本体1は、ゴルフコースにおける風向き、風速の気象データを取得する気象データ取得部7(
図2参照)を有し、制御部6は、前記最適解ルートを求めるのに、気象データ取得部7で取得した気象データを用いるように構成されている。
【0019】
前記最適解ルートは、各ホールにおけるショットとパットの限界打数を求めて設定されるものである。前記限界打数は、目標スコアとゴルフ場データ格納部3のデータとプレーヤーデータ格納部4のデータとから得られる、各ホールにおけるプレーヤーのショットとパットの打数の上限値とされている。
制御部6は、前記最適解ルートを補正する補正部(図示省略)を有し、補正部は、2打目以降のショット位置から、それ以降の最適解ルートを求める。
【0020】
本体1は、打数登録部8とGPS受信部9とを有し、制御部6は、打数登録部8の操作によりGPS受信部9から現在位置を取得し、前記補正部(図示省略)により、目標スコアを達成するための前記最適解ルートの補正を行い、表示部2に現在位置からの前記補正を行った最適解補正ルートを表示するように構成されている。
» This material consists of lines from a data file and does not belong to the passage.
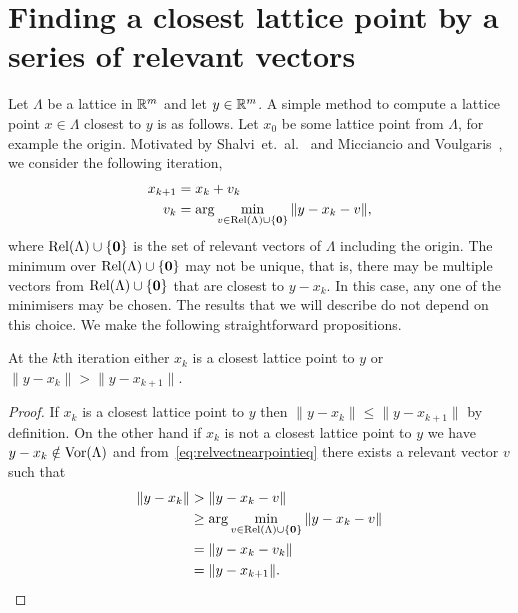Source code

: \documentclass[final,leqno]{siamltex}
\begin{document}
\section{Finding a closest lattice point by a series of relevant vectors} \label{sec:iterative-slicer}

Let $\Lambda$ be a lattice in ${\mathbb R}^m$ and let $y \in {\mathbb R}^m$. A simple method to compute a lattice point $x \in \Lambda$ closest to $y$ is as follows.  Let $x_0$ be some lattice point from $\Lambda$, for example the origin.  Motivated by Shalvi~et.~al.~\cite{Shalvi_iterativeslicer_2009} and  Micciancio and Voulgaris~\cite{MicciancioVoulgaris_deterministic_jv_2013}, we consider the following iteration,
\begin{align}
x_{k+1} &= x_k + v_k \nonumber \\
v_k &= \arg\min_{ v \in \relevant(\Lambda) \cup \{\zerobf\} } \|y - x_k - v \|, \label{eq:relvectsminimslicer}
\end{align} 
where $\operatorname{Rel}(\Lambda) \cup \{\boldsymbol{0}\}$ is the set of relevant vectors of $\Lambda$ including the origin.  The minimum over $\operatorname{Rel}(\Lambda) \cup \{\boldsymbol{0}\}$ may not be unique, that is, there may be multiple vectors from $\operatorname{Rel}(\Lambda) \cup \{\boldsymbol{0}\}$ that are closest to $y - x_k$.  In this case, any one of the minimisers may be chosen.  The results that we will describe do not depend on this choice. We make the following straightforward propositions.

\begin{proposition}\label{obs:1}
At the $k$th iteration either $x_k$ is a closest lattice point to $y$ or $\|y - x_k\| > \| y - x_{k+1} \|$.
\end{proposition}
\begin{proof}
If $x_k$ is a closest lattice point to $y$ then $\|y - x_k\| \leq \| y - x_{k+1} \|$ by definition.  On the other hand if $x_k$ is not a closest lattice point to $y$ we have $y - x_k \notin \operatorname{Vor}(\Lambda)$ and from~\eqref{eq:relvectnearpointieq} there exists a relevant vector $v$ such that
\begin{align*}
\|y - x_k\| &>  \|y - x_k - v\| \\
&\geq \arg\min_{ v \in \operatorname{Rel}(\Lambda) \cup \{\boldsymbol{0}\}}\|y - x_k - v \| \\
&= \|y - x_k - v_k \| \\
&= \|y - x_{k+1}\|. 
\end{align*}
\end{proof} 
\end{document}
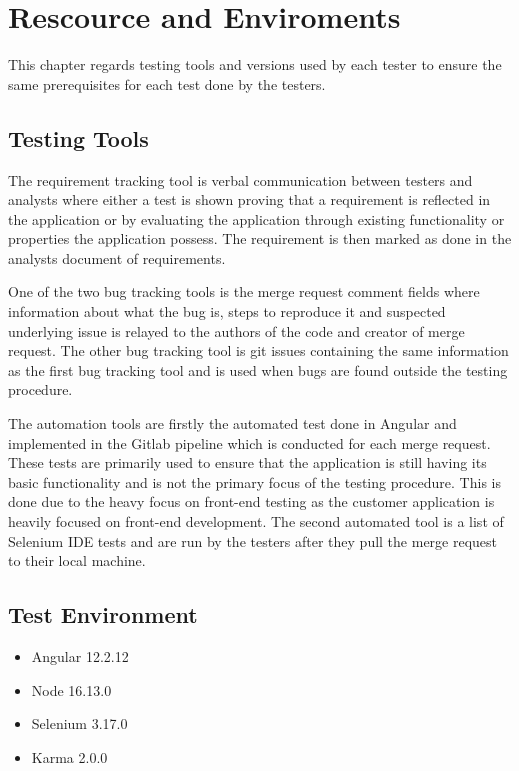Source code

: \section{Rescource and Enviroments}
This chapter regards testing tools and versions used by each tester to ensure the same prerequisites for each test done by the testers.

\subsection{Testing Tools}
The requirement tracking tool is verbal communication between testers and analysts where either a test is shown proving that a requirement is reflected in the application or by evaluating the application through existing functionality or properties the application possess. The requirement is then marked as done in the analysts document of requirements.\newline

\noindent One of the two bug tracking tools is the merge request comment fields where information about what the bug is, steps to reproduce it and suspected underlying issue is relayed to the authors of the code and creator of merge request. The other bug tracking tool is git issues containing the same information as the first bug tracking tool and is used when bugs are found outside the testing procedure.\newline

\noindent The automation tools are firstly the automated test done in Angular and implemented in the Gitlab pipeline which is conducted for each merge request. These tests are primarily used to ensure that the application is still having its basic functionality and is not the primary focus of the testing procedure. This is done due to the heavy focus on front-end testing as the customer application is heavily focused on front-end development. The second automated tool is a list of Selenium IDE tests and are run by the testers after they pull the merge request to their local machine.

\subsection{Test Environment}
\begin{itemize}
  \item Angular 12.2.12
  \item Node 16.13.0
  \item Selenium 3.17.0
  \item Karma 2.0.0
  
\end{itemize}
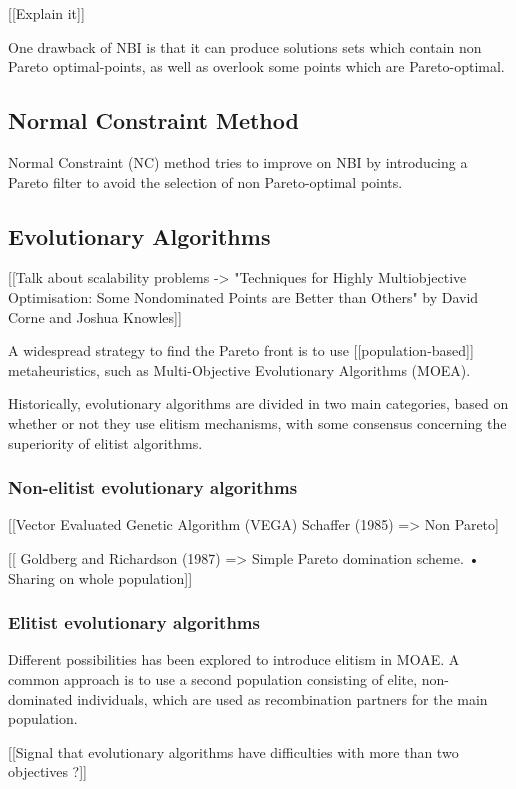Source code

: [[Explain it]]

One drawback of NBI is that it can produce solutions sets which contain non Pareto optimal-points, as well as overlook some points which are Pareto-optimal.

\subsection{Normal Constraint Method}

Normal Constraint (NC) method tries to improve on NBI by introducing a Pareto filter to avoid the selection of non Pareto-optimal points.

\subsection{Evolutionary Algorithms}

[[Talk about scalability problems -> "Techniques for Highly Multiobjective Optimisation: Some Nondominated Points are Better than Others" by David Corne and Joshua Knowles]]


A widespread strategy to find the Pareto front is to use [[population-based]] metaheuristics, such as Multi-Objective Evolutionary Algorithms (MOEA). 

Historically, evolutionary algorithms are divided in two main categories, based on whether or not they use elitism mechanisms, with some consensus concerning the superiority of elitist algorithms.

\subsubsection{Non-elitist evolutionary algorithms}

[[Vector Evaluated Genetic Algorithm (VEGA) Schaffer (1985) => Non Pareto]

[[  Goldberg and Richardson (1987) =>  Simple Pareto domination scheme. • Sharing on whole population]]


\subsubsection{Elitist evolutionary algorithms}

Different possibilities has been explored to introduce elitism in MOAE. A common approach is to use a second population consisting of elite, non-dominated individuals, which are used as recombination partners for the main population.

[[Signal that evolutionary algorithms have difficulties with more than two objectives ?]]

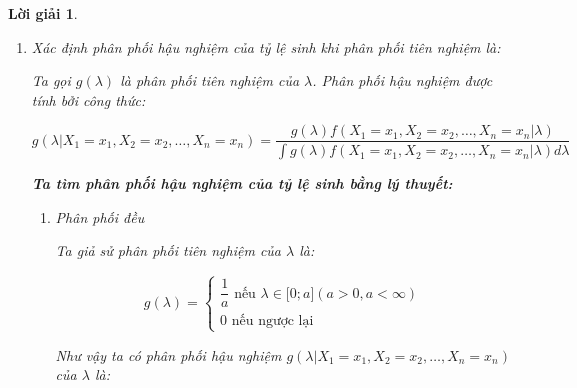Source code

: \documentclass[14pt, a4paper]{article}
\theoremstyle{sltheorem}
\theoremstyle{soltheorem}
\newtheorem*{loigiai}{Lời giải}
\begin{document}
\begin{loigiai}
\begin{enumerate}
        \item Xác định phân phối hậu nghiệm của tỷ lệ sinh khi phân phối tiên nghiệm là:

        Ta gọi $g(\lambda)$ là phân phối tiên nghiệm của $\lambda$.
        Phân phối hậu nghiệm được tính bởi công thức:

        \begin{equation*}
            g(\lambda \vert X_1 =x_1, X_2=x_2, \dots, X_n=x_n) = \dfrac{g(\lambda) f(X_1=x_1,X_2=x_2,\dots, X_n=x_n \vert \lambda)}{\int g(\lambda) f(X_1=x_1,X_2=x_2,\dots, X_n=x_n \vert \lambda) d \lambda}
        \end{equation*}

        \textbf{Ta tìm phân phối hậu nghiệm của tỷ lệ sinh bằng lý thuyết:}

        \begin{enumerate}[label=(\alph*)]
            \item Phân phối đều
            
            Ta giả sử phân phối tiên nghiệm của $\lambda$ là:

            \begin{equation*}
                g(\lambda) = \begin{cases}
                    \dfrac{1}{a} \text{ nếu } \lambda \in \lbrack 0; a\rbrack (a > 0, a < \infty) \\
                    0 \text{ nếu ngược lại}
                \end{cases}
            \end{equation*}

            Như vậy ta có phân phối hậu nghiệm $g(\lambda \vert X_1 =x_1, X_2=x_2, \dots, X_n=x_n)$ của $\lambda$ là:


\end{enumerate}
\end{enumerate}
\end{loigiai}
\end{document}

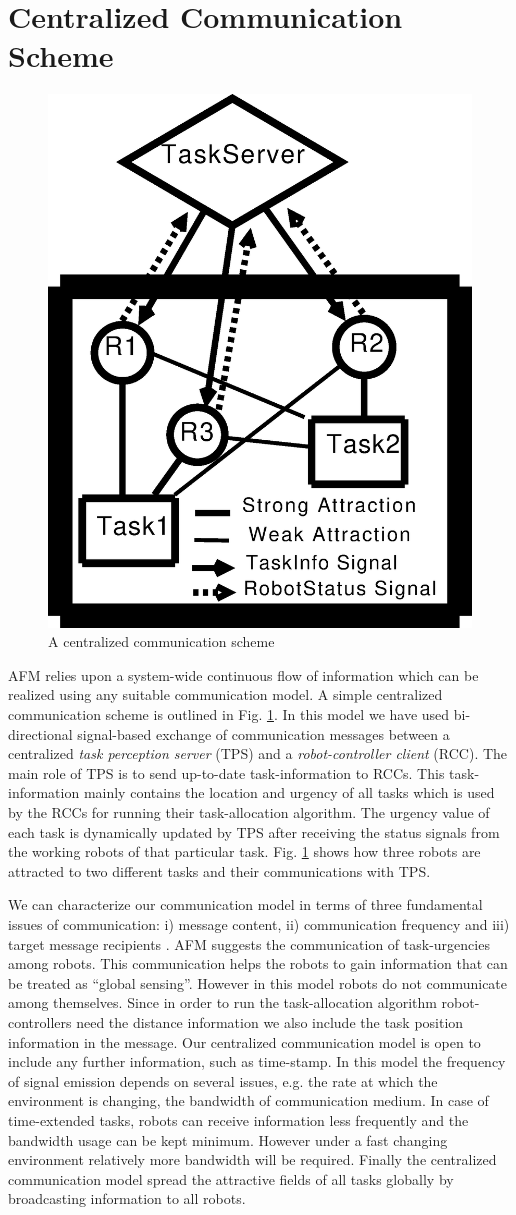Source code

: \documentclass[smallcondensed]{svjour3}
\begin{document}
\section{Centralized Communication Scheme}
\label{sec:comm}
\begin{figure}
\centering
\includegraphics[height=0.5\textwidth, angle=0]{./images/CentralizedComm.eps}
\caption{\small A centralized communication scheme} %
\label{fig:ccm} %
\end{figure}
AFM relies upon a system-wide continuous flow of information which can be realized using any suitable communication model. A simple centralized communication scheme is outlined in Fig. \ref{fig:ccm}. In this model we have used bi-directional signal-based exchange of communication messages between a centralized \textit{task perception server} (TPS) and a \textit{robot-controller client} (RCC). The main role of TPS is to send up-to-date task-information to RCCs. This  task-information mainly contains the location and urgency of all tasks  which is used by the RCCs for running their task-allocation algorithm. The urgency value of each task is dynamically updated  by TPS after receiving the  status signals from the working robots of that particular task. Fig. \ref{fig:ccm} shows how three robots are attracted to two different tasks and their communications with TPS.

We can characterize our communication model in terms of three fundamental issues of communication: 
i) message content, ii) communication frequency and iii) target message recipients \citep{Gerkey+2001}.
AFM suggests the communication of task-urgencies  among robots. This communication helps the robots to gain information that can be  treated as ``global sensing''. However in this model  robots do not communicate among themselves. Since in order to run the task-allocation algorithm robot-controllers need the distance information we also include the task position information in  the message. Our centralized communication model is open to include any further information, such as time-stamp. In this model the frequency of signal emission depends on several issues, e.g. the rate at which the environment is changing, the bandwidth of communication medium. In case of time-extended tasks, robots can receive information less frequently and the  bandwidth usage can be kept  minimum. However under a fast changing environment relatively more bandwidth will be required.  Finally the centralized communication model spread the attractive fields of all tasks globally by broadcasting information to all robots.  
\end{document}
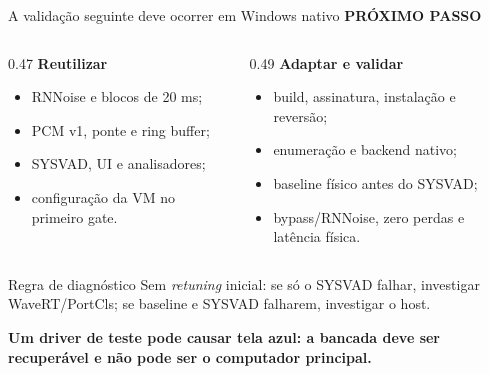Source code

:\documentclass[aspectratio=169,10pt]{beamer}
\newcommand{\kicker}[1]{%
    {\color{signalorange}\scriptsize\bfseries\MakeUppercase{#1}}\par\vspace{0.08cm}
}
\begin{document}
\begin{frame}{A validação seguinte deve ocorrer em Windows nativo}
    \kicker{Próximo passo}
    \begin{columns}[T,onlytextwidth]
        \begin{column}{0.47\textwidth}
            \textbf{Reutilizar}
            \begin{itemize}
                \item RNNoise e blocos de 20 ms;
                \item PCM v1, ponte e ring buffer;
                \item SYSVAD, UI e analisadores;
                \item configuração da VM no primeiro gate.
            \end{itemize}
        \end{column}
        \begin{column}{0.49\textwidth}
            \textbf{Adaptar e validar}
            \begin{itemize}
                \item build, assinatura, instalação e reversão;
                \item enumeração e backend nativo;
                \item baseline físico antes do SYSVAD;
                \item bypass/RNNoise, zero perdas e latência física.
            \end{itemize}
        \end{column}
    \end{columns}

    \vspace{0.2cm}
    \begin{block}{Regra de diagnóstico}
        Sem \textit{retuning} inicial: se só o SYSVAD falhar, investigar
        WaveRT/PortCls; se baseline e SYSVAD falharem, investigar o host.
    \end{block}

    \vspace{0.15cm}
    \centering
    {\color{alertred}\bfseries Um driver de teste pode causar tela azul: a
    bancada deve ser recuperável e não pode ser o computador principal.}
\end{frame}
\end{document}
ゴルフ場データ格納部3は、複数のゴルフ場のデータを格納しており、制御部6は、複数のゴルフ場の中から目標スコアを達成できるゴルフ場を選択することができるよう構成されている。
【0021】
制御部6は、前記ゴルフ場の選択に際し、コース別技術情報を提供できるように構成されている。
以下、さらに詳細に説明する。
図1において、本体1は、偏平な略矩形状のケースに形成されており、以下、この「本体1」を「ケース1」ともいう。
【0022】
ケース1の上面に、表示部2を備えている。この表示部2は、半透過型液晶のタッチパネルを構成する。バックライト内蔵とし、ボタン操作や画面をタッチした際に画面のバックライトを点灯させることで、視認性が向上する。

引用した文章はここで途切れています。